Ein Tick anders

Ich bin wieder in Berlin! Warum? Das ist eine lange Geschichte:

Ich denke jeder hat seine eigenen Tics und Besonderheiten: der eine kann nicht telefonieren, ohne nebenbei auf einem Blatt Papier rumzukrakeln, der andere kann eigentlich kaum denken, ohne seinen Bleistift in den Fingern zu drehen.

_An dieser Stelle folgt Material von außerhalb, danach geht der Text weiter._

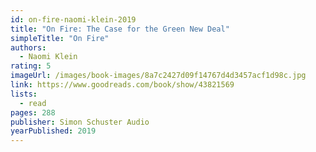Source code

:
 ```yaml
---
id: on-fire-naomi-klein-2019
title: "On Fire: The Case for the Green New Deal"
simpleTitle: "On Fire"
authors:
  - Naomi Klein
rating: 5
imageUrl: /images/book-images/8a7c2427d09f14767d4d3457acf1d98c.jpg
link: https://www.goodreads.com/book/show/43821569
lists:
  - read
pages: 288
publisher: Simon Schuster Audio
yearPublished: 2019
---
```

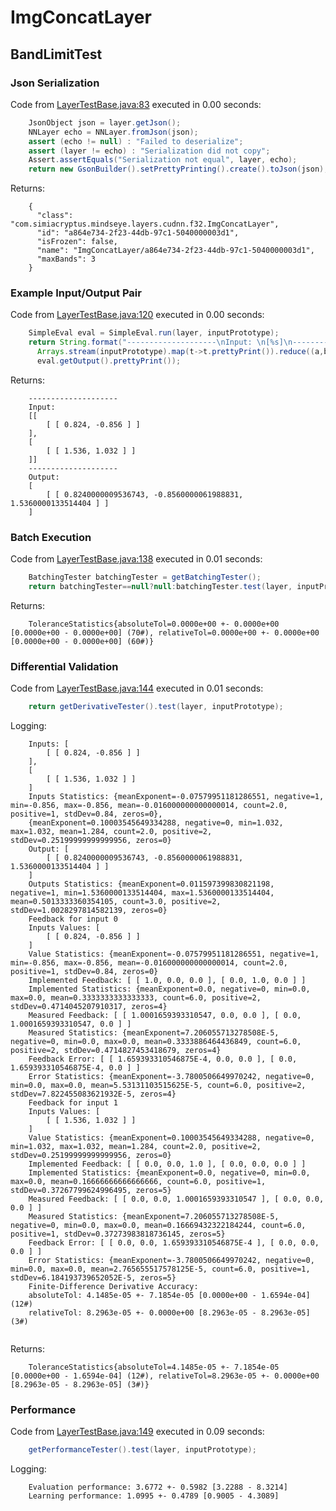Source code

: # ImgConcatLayer
## BandLimitTest
### Json Serialization
Code from [LayerTestBase.java:83](../../../../../../../../../src/test/java/com/simiacryptus/mindseye/layers/LayerTestBase.java#L83) executed in 0.00 seconds: 
```java
    JsonObject json = layer.getJson();
    NNLayer echo = NNLayer.fromJson(json);
    assert (echo != null) : "Failed to deserialize";
    assert (layer != echo) : "Serialization did not copy";
    Assert.assertEquals("Serialization not equal", layer, echo);
    return new GsonBuilder().setPrettyPrinting().create().toJson(json);
```

Returns: 

```
    {
      "class": "com.simiacryptus.mindseye.layers.cudnn.f32.ImgConcatLayer",
      "id": "a864e734-2f23-44db-97c1-5040000003d1",
      "isFrozen": false,
      "name": "ImgConcatLayer/a864e734-2f23-44db-97c1-5040000003d1",
      "maxBands": 3
    }
```



### Example Input/Output Pair
Code from [LayerTestBase.java:120](../../../../../../../../../src/test/java/com/simiacryptus/mindseye/layers/LayerTestBase.java#L120) executed in 0.00 seconds: 
```java
    SimpleEval eval = SimpleEval.run(layer, inputPrototype);
    return String.format("--------------------\nInput: \n[%s]\n--------------------\nOutput: \n%s",
      Arrays.stream(inputPrototype).map(t->t.prettyPrint()).reduce((a,b)->a+",\n"+b).get(),
      eval.getOutput().prettyPrint());
```

Returns: 

```
    --------------------
    Input: 
    [[
    	[ [ 0.824, -0.856 ] ]
    ],
    [
    	[ [ 1.536, 1.032 ] ]
    ]]
    --------------------
    Output: 
    [
    	[ [ 0.8240000009536743, -0.8560000061988831, 1.5360000133514404 ] ]
    ]
```



### Batch Execution
Code from [LayerTestBase.java:138](../../../../../../../../../src/test/java/com/simiacryptus/mindseye/layers/LayerTestBase.java#L138) executed in 0.01 seconds: 
```java
    BatchingTester batchingTester = getBatchingTester();
    return batchingTester==null?null:batchingTester.test(layer, inputPrototype);
```

Returns: 

```
    ToleranceStatistics{absoluteTol=0.0000e+00 +- 0.0000e+00 [0.0000e+00 - 0.0000e+00] (70#), relativeTol=0.0000e+00 +- 0.0000e+00 [0.0000e+00 - 0.0000e+00] (60#)}
```



### Differential Validation
Code from [LayerTestBase.java:144](../../../../../../../../../src/test/java/com/simiacryptus/mindseye/layers/LayerTestBase.java#L144) executed in 0.01 seconds: 
```java
    return getDerivativeTester().test(layer, inputPrototype);
```
Logging: 
```
    Inputs: [
    	[ [ 0.824, -0.856 ] ]
    ],
    [
    	[ [ 1.536, 1.032 ] ]
    ]
    Inputs Statistics: {meanExponent=-0.07579951181286551, negative=1, min=-0.856, max=-0.856, mean=-0.016000000000000014, count=2.0, positive=1, stdDev=0.84, zeros=0},
    {meanExponent=0.10003545649334288, negative=0, min=1.032, max=1.032, mean=1.284, count=2.0, positive=2, stdDev=0.25199999999999956, zeros=0}
    Output: [
    	[ [ 0.8240000009536743, -0.8560000061988831, 1.5360000133514404 ] ]
    ]
    Outputs Statistics: {meanExponent=0.011597399830821198, negative=1, min=1.5360000133514404, max=1.5360000133514404, mean=0.5013333360354105, count=3.0, positive=2, stdDev=1.0028297814582139, zeros=0}
    Feedback for input 0
    Inputs Values: [
    	[ [ 0.824, -0.856 ] ]
    ]
    Value Statistics: {meanExponent=-0.07579951181286551, negative=1, min=-0.856, max=-0.856, mean=-0.016000000000000014, count=2.0, positive=1, stdDev=0.84, zeros=0}
    Implemented Feedback: [ [ 1.0, 0.0, 0.0 ], [ 0.0, 1.0, 0.0 ] ]
    Implemented Statistics: {meanExponent=0.0, negative=0, min=0.0, max=0.0, mean=0.3333333333333333, count=6.0, positive=2, stdDev=0.4714045207910317, zeros=4}
    Measured Feedback: [ [ 1.0001659393310547, 0.0, 0.0 ], [ 0.0, 1.0001659393310547, 0.0 ] ]
    Measured Statistics: {meanExponent=7.206055713278508E-5, negative=0, min=0.0, max=0.0, mean=0.3333886464436849, count=6.0, positive=2, stdDev=0.4714827453418679, zeros=4}
    Feedback Error: [ [ 1.659393310546875E-4, 0.0, 0.0 ], [ 0.0, 1.659393310546875E-4, 0.0 ] ]
    Error Statistics: {meanExponent=-3.7800506649970242, negative=0, min=0.0, max=0.0, mean=5.53131103515625E-5, count=6.0, positive=2, stdDev=7.822455083621932E-5, zeros=4}
    Feedback for input 1
    Inputs Values: [
    	[ [ 1.536, 1.032 ] ]
    ]
    Value Statistics: {meanExponent=0.10003545649334288, negative=0, min=1.032, max=1.032, mean=1.284, count=2.0, positive=2, stdDev=0.25199999999999956, zeros=0}
    Implemented Feedback: [ [ 0.0, 0.0, 1.0 ], [ 0.0, 0.0, 0.0 ] ]
    Implemented Statistics: {meanExponent=0.0, negative=0, min=0.0, max=0.0, mean=0.16666666666666666, count=6.0, positive=1, stdDev=0.37267799624996495, zeros=5}
    Measured Feedback: [ [ 0.0, 0.0, 1.0001659393310547 ], [ 0.0, 0.0, 0.0 ] ]
    Measured Statistics: {meanExponent=7.206055713278508E-5, negative=0, min=0.0, max=0.0, mean=0.16669432322184244, count=6.0, positive=1, stdDev=0.37273983818736145, zeros=5}
    Feedback Error: [ [ 0.0, 0.0, 1.659393310546875E-4 ], [ 0.0, 0.0, 0.0 ] ]
    Error Statistics: {meanExponent=-3.7800506649970242, negative=0, min=0.0, max=0.0, mean=2.765655517578125E-5, count=6.0, positive=1, stdDev=6.184193739652052E-5, zeros=5}
    Finite-Difference Derivative Accuracy:
    absoluteTol: 4.1485e-05 +- 7.1854e-05 [0.0000e+00 - 1.6594e-04] (12#)
    relativeTol: 8.2963e-05 +- 0.0000e+00 [8.2963e-05 - 8.2963e-05] (3#)
    
```

Returns: 

```
    ToleranceStatistics{absoluteTol=4.1485e-05 +- 7.1854e-05 [0.0000e+00 - 1.6594e-04] (12#), relativeTol=8.2963e-05 +- 0.0000e+00 [8.2963e-05 - 8.2963e-05] (3#)}
```



### Performance
Code from [LayerTestBase.java:149](../../../../../../../../../src/test/java/com/simiacryptus/mindseye/layers/LayerTestBase.java#L149) executed in 0.09 seconds: 
```java
    getPerformanceTester().test(layer, inputPrototype);
```
Logging: 
```
    Evaluation performance: 3.6772 +- 0.5982 [3.2288 - 8.3214]
    Learning performance: 1.0995 +- 0.4789 [0.9005 - 4.3089]
    
```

Doch was passiert, wenn diese kleinen Tics immer mehr werden? Wenn aus ständigem Räuspern ein Rufen wird? Wenn aus Zwinkern auf einmal ganze Kopfbewegungen werden? Wenn es schmerzhaft oder gar unmöglich ist, diese Tics zu unterdrücken? Dann spricht man von einer Tic-Störung, besser bekannt unter dem Namen Tourette-Syndrom.

Eine solche Störung wurde bei mir vor einem Monat diagnostiziert. Dass mir meine Tics zum erste Mal aufgefallen sind, war im Oktober letzten Jahres, da waren es allerdings nur motorische Tics im Gesicht. Vor etwa sechs Wochen kamen die ersten vokalen Tics hinzu wie ,,whoo“ und ,,hey“-Rufe, und seit etwas mehr als drei Wochen rufe ich sogar Wörter oder ganze Sätze. Ich kann meine Bewegungen oder Wörter nicht kontrollieren, es fühlt sich ein wenig wie Niesen an: Es kommt hoch und dann muss es einfach raus. Wenn ich versuche den ,,Nieser“ zu unterdrücken, bekomme ich einen regelrechten ,,Niesanfall“!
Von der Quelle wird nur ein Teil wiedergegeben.